**What is Cash coverage ratio ?**

Cash coverage ratio is used to measure the ability of a company to pay its interest expense or current liabilities using only cash and cash equivalents. It is a ratio to determine the cash solvency. It is a liquidity ratio.

**How is Cash coverage ratio calculated ?**

The cash coverage ratio is used in various forms.

**Illustrations with solutions :**

*Objective 1 : To find the cash available to repay fixed expenses*

When the objective is to find the cash available to repay fixed expenses like Interest on debt ( both short term and long term ) the formula for calculating the cash coverage ratio in this

scenario is

= ( EBIT + Non cash expenses ) / Interest expenses

= ( EBIT + Depreciation or Amortization expense ) / Interest expenses

**Example :**

Cashrich co. has EBIT of $ 500,000, Depreciation of $ 40,000 and Interest Expense of $ 30,000. Calculate the cash coverage ratio.

**Solution :**

As per the information provided in the question

EBIT = $ 500,000 ; Depreciation = $ 40,000 ; Interest Expense = $ 30,000 ;

The cash coverage ratio is

= ( $ 500,000 + $ 40,000 ) / $ 30,000 = $ 540,000 / $ 30,000

= 18.00 ( when rounded off to two decimal places )
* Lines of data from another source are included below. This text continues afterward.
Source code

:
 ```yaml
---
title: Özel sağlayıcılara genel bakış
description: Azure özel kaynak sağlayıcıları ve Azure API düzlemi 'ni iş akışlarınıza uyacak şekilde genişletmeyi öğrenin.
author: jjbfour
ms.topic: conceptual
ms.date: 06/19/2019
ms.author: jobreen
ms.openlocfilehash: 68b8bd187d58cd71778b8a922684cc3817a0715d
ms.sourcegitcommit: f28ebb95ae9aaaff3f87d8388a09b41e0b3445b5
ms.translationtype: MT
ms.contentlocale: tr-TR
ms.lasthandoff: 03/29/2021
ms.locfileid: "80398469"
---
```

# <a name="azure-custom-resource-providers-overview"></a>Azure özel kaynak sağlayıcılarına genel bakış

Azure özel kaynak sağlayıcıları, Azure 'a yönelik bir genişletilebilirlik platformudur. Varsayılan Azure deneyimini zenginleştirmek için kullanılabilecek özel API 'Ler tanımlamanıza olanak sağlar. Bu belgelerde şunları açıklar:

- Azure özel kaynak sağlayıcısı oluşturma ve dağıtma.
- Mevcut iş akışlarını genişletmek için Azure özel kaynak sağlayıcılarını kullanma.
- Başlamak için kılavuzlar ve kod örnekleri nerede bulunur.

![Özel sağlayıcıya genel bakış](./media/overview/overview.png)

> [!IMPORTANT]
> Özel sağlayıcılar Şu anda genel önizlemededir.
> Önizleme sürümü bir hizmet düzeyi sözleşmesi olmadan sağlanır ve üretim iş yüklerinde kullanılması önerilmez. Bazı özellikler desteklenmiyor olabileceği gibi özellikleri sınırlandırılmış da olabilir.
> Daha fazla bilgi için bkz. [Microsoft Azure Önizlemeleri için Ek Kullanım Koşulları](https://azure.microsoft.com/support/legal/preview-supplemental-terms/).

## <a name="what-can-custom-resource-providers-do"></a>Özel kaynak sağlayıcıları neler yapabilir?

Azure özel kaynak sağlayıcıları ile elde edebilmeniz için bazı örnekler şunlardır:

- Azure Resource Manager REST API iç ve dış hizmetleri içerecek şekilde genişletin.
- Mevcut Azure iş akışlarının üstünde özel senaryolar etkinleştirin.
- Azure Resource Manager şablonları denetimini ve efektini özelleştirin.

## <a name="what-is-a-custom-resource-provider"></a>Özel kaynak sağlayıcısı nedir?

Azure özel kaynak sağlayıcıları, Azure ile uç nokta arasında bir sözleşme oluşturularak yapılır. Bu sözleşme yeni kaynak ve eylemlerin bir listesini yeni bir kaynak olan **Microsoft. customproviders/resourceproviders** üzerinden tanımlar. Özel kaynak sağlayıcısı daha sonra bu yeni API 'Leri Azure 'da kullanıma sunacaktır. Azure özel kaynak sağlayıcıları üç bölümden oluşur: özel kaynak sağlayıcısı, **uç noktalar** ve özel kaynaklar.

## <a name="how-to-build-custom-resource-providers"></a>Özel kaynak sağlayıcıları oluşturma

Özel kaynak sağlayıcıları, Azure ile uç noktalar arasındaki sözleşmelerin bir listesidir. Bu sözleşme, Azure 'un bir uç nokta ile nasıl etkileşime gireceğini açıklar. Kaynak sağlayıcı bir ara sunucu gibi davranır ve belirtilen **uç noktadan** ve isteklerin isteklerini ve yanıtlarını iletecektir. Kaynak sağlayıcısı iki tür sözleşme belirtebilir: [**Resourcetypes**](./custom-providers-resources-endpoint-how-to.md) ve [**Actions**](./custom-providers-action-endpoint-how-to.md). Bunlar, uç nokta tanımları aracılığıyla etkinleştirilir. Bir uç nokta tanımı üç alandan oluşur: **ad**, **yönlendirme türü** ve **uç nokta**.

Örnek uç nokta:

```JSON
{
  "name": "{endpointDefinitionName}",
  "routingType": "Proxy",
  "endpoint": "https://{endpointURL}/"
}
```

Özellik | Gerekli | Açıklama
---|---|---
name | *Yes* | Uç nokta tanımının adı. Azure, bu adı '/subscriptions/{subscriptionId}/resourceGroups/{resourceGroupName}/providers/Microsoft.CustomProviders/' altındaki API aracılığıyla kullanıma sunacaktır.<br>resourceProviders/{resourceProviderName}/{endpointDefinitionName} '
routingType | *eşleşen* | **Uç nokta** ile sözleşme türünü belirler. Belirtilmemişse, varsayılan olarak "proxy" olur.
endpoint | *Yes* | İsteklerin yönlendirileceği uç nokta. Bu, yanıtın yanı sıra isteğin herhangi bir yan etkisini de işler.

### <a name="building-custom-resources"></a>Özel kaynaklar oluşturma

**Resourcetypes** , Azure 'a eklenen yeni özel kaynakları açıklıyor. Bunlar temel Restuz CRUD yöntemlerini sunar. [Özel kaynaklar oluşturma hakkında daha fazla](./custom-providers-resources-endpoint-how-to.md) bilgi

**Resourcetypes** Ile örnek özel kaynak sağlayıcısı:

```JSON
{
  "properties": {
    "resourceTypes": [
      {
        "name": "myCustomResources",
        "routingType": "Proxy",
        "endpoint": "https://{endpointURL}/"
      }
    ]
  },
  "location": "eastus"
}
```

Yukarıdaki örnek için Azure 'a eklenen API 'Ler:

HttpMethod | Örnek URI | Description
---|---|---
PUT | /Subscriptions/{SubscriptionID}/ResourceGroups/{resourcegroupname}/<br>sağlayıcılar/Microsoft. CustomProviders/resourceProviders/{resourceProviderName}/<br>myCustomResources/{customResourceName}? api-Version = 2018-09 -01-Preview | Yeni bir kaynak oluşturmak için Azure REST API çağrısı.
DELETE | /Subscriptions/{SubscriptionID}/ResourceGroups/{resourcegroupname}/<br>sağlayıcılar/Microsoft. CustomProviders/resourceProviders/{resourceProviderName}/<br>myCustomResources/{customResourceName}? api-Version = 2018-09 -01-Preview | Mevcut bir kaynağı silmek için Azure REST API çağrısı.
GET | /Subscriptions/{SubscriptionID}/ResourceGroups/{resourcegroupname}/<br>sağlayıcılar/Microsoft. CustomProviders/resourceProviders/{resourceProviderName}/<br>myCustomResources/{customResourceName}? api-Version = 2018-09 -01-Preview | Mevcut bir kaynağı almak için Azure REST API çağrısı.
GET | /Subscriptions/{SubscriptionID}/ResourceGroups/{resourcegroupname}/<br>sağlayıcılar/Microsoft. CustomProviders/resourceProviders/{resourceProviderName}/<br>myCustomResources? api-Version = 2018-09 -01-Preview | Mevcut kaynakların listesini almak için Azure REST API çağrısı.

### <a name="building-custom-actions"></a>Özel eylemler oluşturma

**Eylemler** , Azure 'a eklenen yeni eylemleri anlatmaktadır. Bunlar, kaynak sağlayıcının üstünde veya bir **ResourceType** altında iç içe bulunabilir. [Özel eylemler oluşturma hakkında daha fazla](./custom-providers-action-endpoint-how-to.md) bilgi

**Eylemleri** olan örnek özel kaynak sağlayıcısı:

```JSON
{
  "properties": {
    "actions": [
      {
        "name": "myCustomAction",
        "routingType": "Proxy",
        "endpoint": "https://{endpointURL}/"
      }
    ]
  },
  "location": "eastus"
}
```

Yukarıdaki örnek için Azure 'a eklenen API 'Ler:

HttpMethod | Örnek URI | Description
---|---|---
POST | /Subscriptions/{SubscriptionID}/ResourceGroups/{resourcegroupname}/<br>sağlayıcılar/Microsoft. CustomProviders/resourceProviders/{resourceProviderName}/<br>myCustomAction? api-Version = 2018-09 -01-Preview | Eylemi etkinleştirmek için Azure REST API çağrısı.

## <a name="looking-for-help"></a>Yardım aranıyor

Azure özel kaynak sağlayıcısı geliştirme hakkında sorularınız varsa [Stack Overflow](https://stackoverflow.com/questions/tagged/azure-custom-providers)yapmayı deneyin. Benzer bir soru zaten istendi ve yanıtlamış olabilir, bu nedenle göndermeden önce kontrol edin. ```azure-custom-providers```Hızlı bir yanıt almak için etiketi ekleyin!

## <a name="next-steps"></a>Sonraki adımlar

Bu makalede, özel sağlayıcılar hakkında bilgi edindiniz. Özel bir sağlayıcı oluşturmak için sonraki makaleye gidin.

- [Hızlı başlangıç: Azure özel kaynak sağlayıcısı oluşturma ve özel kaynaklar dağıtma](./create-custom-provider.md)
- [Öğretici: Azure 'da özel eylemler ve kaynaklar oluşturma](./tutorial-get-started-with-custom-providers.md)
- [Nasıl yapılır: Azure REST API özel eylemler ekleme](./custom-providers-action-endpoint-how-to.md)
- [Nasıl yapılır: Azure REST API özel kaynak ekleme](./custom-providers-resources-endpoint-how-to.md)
The firm’s cash coverage ratio = 18 times.

This implies that the company has 18 times the amount of cash required to pay its Interest expense.

*Objective 2 : To find the cash available to repay the current liabilities*

When the objective is to find the cash available to repay the current liabilities, the formula for calculating the cash coverage ratio shall be

= Cash and cash equivalents / Current liabilities

Cash equivalents are short term assets and investments that can be converted into cash within a period of 90 days.

**Example :**

Cashjoy co. has Cash of $ 500,000, Short term marketable securities of $ 100,000 and Current liabilities of $ 150,000. Calculate the cash coverage ratio.

**Solution :**

As per the information provided in the question we have

Cash = $ 500,000 ; Short term marketable securities = $ 100,000 ;

Current liabilities = $ 150,000 ;

The cash coverage ratio is calculated as follows :

= ( $ 500,000 + $ 1000,000 ) / $ 150,000 = $ 600,000 / $ 150,000

= 4.00 ( when rounded off to two decimal places )

The firm’s cash coverage ratio = 4 times.

This implies that the company has 4 times the amount of cash required to pay its Current liabilities.